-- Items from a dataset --
● ● ● ●

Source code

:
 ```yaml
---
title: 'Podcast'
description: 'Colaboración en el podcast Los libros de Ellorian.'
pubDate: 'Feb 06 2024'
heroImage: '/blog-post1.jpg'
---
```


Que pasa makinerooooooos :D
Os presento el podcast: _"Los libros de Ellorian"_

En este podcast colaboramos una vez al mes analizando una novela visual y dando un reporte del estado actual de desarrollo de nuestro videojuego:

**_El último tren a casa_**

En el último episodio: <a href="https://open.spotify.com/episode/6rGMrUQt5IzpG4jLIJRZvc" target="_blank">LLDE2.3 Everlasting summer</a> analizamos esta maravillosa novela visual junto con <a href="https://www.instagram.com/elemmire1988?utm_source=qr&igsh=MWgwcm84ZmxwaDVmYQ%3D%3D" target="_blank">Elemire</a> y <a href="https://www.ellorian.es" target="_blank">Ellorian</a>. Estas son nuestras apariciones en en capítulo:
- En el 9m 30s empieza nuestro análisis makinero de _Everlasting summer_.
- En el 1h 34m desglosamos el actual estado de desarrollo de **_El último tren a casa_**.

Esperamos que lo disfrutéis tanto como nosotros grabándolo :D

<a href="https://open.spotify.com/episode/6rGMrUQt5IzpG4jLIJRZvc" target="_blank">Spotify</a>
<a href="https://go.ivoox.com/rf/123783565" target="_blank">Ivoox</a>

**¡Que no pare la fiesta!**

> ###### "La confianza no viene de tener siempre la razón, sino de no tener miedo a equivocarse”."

● ● ● ●

-- What to produce --
Restate every entry above exactly as it stands.

-- The answer --
Source code

:
 ```yaml
---
title: 'Podcast'
description: 'Colaboración en el podcast Los libros de Ellorian.'
pubDate: 'Feb 06 2024'
heroImage: '/blog-post1.jpg'
---
```


Que pasa makinerooooooos :D
Os presento el podcast: _"Los libros de Ellorian"_

En este podcast colaboramos una vez al mes analizando una novela visual y dando un reporte del estado actual de desarrollo de nuestro videojuego:

**_El último tren a casa_**

En el último episodio: <a href="https://open.spotify.com/episode/6rGMrUQt5IzpG4jLIJRZvc" target="_blank">LLDE2.3 Everlasting summer</a> analizamos esta maravillosa novela visual junto con <a href="https://www.instagram.com/elemmire1988?utm_source=qr&igsh=MWgwcm84ZmxwaDVmYQ%3D%3D" target="_blank">Elemire</a> y <a href="https://www.ellorian.es" target="_blank">Ellorian</a>. Estas son nuestras apariciones en en capítulo:
- En el 9m 30s empieza nuestro análisis makinero de _Everlasting summer_.
- En el 1h 34m desglosamos el actual estado de desarrollo de **_El último tren a casa_**.

Esperamos que lo disfrutéis tanto como nosotros grabándolo :D

<a href="https://open.spotify.com/episode/6rGMrUQt5IzpG4jLIJRZvc" target="_blank">Spotify</a>
<a href="https://go.ivoox.com/rf/123783565" target="_blank">Ivoox</a>

**¡Que no pare la fiesta!**

> ###### "La confianza no viene de tener siempre la razón, sino de no tener miedo a equivocarse”."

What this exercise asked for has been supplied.